[[ Supplied data open ]]
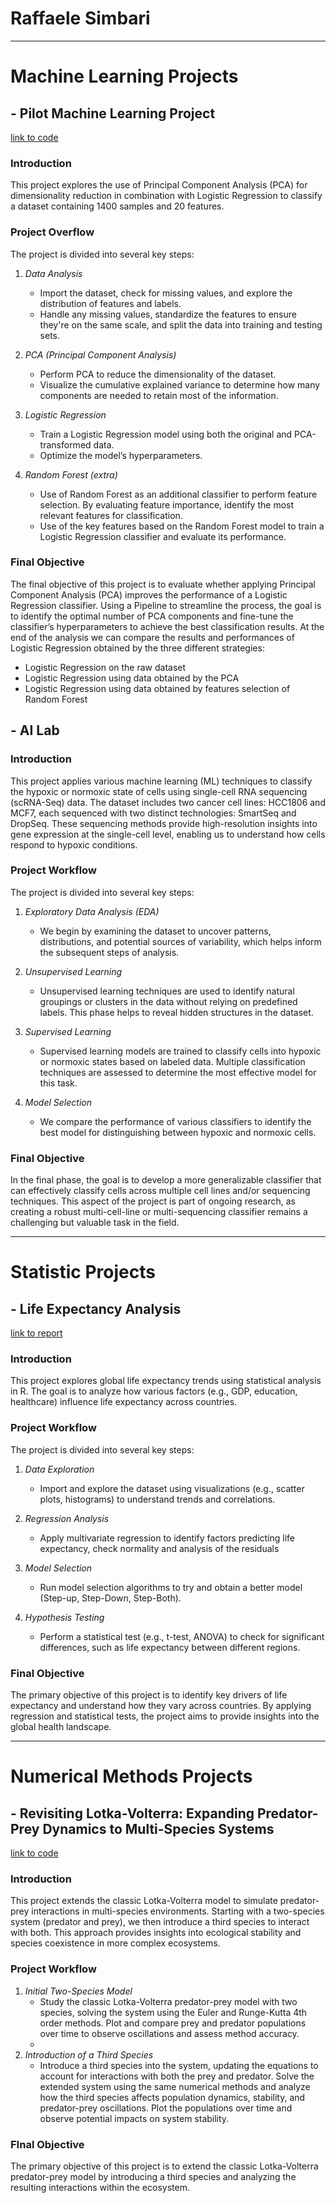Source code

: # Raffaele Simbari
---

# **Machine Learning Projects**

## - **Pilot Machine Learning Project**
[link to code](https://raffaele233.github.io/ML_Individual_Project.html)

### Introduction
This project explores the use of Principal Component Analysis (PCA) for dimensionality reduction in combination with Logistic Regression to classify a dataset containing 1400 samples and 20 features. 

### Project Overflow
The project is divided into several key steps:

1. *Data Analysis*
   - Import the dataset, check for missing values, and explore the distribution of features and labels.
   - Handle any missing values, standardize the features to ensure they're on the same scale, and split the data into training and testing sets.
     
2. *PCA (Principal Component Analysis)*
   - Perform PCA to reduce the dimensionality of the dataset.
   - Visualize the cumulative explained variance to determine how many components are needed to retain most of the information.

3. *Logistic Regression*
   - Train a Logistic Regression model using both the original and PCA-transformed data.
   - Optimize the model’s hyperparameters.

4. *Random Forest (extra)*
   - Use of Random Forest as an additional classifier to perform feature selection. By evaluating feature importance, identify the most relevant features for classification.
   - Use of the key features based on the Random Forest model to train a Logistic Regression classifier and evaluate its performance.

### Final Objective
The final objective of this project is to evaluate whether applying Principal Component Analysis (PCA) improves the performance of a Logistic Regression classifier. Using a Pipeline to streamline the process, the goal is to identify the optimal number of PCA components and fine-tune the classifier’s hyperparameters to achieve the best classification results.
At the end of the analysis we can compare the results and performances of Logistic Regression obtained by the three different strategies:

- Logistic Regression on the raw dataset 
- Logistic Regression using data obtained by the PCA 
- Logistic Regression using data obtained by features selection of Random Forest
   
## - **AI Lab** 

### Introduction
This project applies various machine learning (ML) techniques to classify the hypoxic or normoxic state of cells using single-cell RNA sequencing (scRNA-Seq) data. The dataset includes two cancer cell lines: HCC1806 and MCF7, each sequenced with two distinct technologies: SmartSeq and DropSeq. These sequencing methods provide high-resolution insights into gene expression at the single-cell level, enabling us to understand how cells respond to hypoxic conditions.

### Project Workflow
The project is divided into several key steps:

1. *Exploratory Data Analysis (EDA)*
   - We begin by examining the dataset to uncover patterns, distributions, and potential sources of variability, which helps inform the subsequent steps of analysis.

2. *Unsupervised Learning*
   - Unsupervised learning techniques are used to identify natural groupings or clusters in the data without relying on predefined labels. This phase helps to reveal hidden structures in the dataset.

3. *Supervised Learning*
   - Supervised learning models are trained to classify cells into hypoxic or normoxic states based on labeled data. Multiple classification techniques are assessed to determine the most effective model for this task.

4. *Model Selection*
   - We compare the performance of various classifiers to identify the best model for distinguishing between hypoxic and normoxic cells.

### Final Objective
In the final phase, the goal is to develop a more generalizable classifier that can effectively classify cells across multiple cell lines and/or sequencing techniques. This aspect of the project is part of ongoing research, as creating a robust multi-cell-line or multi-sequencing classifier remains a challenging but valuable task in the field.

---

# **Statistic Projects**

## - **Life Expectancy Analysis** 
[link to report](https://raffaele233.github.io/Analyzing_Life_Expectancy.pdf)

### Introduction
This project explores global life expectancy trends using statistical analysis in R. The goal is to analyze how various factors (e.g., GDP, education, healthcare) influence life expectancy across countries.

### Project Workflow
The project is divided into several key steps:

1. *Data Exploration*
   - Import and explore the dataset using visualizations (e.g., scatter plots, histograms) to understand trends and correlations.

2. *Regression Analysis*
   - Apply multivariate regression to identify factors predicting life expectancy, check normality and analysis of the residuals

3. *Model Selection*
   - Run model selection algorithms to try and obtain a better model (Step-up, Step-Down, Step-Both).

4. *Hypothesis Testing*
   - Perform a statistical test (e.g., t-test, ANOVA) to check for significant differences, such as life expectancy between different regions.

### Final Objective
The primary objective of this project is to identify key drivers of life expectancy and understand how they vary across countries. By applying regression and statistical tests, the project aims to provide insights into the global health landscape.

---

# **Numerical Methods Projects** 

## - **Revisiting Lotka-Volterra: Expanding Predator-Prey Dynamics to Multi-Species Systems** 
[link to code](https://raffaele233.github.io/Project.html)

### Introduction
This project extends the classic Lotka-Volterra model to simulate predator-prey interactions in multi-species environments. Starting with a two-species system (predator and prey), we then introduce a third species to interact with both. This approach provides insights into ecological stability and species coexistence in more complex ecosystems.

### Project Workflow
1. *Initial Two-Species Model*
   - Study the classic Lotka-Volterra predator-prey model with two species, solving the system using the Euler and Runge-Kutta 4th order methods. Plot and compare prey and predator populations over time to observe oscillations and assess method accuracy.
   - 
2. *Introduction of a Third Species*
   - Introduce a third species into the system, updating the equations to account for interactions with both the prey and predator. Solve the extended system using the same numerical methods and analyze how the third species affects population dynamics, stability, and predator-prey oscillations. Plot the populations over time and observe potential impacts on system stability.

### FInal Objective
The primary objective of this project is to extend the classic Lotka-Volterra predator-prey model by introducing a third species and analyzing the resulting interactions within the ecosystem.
[[ Supplied data closed ]]
Report each line of the records that holds the word "results".

The final objective of this project is to evaluate whether applying Principal Component Analysis (PCA) improves the performance of a Logistic Regression classifier. Using a Pipeline to streamline the process, the goal is to identify the optimal number of PCA components and fine-tune the classifier’s hyperparameters to achieve the best classification results.
At the end of the analysis we can compare the results and performances of Logistic Regression obtained by the three different strategies:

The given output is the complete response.